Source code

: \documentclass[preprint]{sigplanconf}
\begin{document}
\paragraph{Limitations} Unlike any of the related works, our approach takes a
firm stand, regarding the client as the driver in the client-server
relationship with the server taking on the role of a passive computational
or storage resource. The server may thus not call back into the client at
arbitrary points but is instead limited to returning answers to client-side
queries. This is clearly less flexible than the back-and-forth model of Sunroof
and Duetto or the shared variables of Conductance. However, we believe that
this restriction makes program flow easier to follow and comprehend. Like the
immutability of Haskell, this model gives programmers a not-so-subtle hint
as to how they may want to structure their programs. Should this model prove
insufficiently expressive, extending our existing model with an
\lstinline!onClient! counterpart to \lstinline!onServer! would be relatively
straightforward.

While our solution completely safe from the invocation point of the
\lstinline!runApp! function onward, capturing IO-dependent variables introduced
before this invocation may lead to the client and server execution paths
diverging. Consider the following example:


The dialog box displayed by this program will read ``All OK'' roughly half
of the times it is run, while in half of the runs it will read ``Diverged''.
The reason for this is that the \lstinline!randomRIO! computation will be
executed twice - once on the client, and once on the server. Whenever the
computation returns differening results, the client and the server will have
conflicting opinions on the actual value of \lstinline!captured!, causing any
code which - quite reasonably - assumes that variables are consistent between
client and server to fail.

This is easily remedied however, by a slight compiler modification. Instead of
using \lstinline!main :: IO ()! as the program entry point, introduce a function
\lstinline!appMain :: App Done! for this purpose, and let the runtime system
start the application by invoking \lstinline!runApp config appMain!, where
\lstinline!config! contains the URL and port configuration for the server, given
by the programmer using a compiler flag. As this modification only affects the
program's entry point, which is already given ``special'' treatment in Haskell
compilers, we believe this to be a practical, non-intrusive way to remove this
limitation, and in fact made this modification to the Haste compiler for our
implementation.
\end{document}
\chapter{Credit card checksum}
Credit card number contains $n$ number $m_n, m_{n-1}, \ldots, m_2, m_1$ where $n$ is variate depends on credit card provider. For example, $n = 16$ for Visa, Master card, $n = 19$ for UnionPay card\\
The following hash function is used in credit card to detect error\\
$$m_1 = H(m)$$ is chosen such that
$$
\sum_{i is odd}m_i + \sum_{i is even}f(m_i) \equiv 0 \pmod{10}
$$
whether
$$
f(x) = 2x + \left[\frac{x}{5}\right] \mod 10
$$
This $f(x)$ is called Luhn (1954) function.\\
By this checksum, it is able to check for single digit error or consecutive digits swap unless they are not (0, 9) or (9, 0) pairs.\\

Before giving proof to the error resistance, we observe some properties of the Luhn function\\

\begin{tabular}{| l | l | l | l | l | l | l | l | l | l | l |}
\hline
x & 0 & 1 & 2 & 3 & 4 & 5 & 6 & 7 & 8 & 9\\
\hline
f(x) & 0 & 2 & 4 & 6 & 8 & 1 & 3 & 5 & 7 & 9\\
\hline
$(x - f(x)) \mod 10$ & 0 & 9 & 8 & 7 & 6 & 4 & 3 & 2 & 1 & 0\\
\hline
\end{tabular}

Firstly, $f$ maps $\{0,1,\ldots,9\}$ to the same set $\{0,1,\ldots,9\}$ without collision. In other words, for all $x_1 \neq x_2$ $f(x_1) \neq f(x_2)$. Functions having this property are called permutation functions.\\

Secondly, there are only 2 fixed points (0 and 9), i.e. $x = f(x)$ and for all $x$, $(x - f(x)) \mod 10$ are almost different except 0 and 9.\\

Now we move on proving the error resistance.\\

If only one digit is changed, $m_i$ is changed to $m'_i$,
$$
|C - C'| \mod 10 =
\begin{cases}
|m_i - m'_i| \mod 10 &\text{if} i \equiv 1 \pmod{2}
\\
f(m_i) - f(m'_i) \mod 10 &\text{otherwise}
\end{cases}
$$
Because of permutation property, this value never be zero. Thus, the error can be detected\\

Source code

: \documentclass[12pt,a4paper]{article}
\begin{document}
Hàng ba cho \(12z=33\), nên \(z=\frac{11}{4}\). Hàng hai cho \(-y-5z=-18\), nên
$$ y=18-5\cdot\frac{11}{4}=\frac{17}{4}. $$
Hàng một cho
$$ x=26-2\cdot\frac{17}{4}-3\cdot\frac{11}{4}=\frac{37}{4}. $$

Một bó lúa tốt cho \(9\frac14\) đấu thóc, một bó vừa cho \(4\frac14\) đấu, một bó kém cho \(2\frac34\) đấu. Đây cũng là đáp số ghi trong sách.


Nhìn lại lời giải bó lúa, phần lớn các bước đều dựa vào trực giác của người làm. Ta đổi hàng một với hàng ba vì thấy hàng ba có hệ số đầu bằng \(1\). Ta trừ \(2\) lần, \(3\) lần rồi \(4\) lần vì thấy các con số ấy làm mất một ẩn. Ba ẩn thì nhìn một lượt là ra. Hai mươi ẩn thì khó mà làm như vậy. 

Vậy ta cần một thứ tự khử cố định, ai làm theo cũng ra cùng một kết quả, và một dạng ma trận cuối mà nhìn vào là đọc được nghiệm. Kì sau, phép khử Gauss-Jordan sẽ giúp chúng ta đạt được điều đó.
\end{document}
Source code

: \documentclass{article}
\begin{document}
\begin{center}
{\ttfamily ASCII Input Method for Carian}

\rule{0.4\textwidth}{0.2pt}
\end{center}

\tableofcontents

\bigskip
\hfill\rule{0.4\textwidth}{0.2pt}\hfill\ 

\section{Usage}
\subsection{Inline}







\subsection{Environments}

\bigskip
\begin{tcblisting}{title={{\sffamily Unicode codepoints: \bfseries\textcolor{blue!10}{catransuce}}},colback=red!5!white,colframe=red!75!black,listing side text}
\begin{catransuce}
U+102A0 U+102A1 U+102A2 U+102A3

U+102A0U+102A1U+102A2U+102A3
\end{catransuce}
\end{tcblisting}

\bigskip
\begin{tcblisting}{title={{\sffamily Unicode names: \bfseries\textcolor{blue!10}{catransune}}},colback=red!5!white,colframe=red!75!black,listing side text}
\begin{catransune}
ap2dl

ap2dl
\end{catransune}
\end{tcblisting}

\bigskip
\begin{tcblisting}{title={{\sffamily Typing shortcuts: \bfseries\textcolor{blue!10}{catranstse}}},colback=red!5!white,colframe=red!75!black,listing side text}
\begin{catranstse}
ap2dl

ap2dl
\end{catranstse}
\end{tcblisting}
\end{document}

Problem to work on —
The required output is the set of lines from the first line of the data through the line that contains "this restriction makes", transcribed exactly.

Solution to this exercise —
Source code

: \documentclass[preprint]{sigplanconf}
\begin{document}
\paragraph{Limitations} Unlike any of the related works, our approach takes a
firm stand, regarding the client as the driver in the client-server
relationship with the server taking on the role of a passive computational
or storage resource. The server may thus not call back into the client at
arbitrary points but is instead limited to returning answers to client-side
queries. This is clearly less flexible than the back-and-forth model of Sunroof
and Duetto or the shared variables of Conductance. However, we believe that
this restriction makes program flow easier to follow and comprehend. Like the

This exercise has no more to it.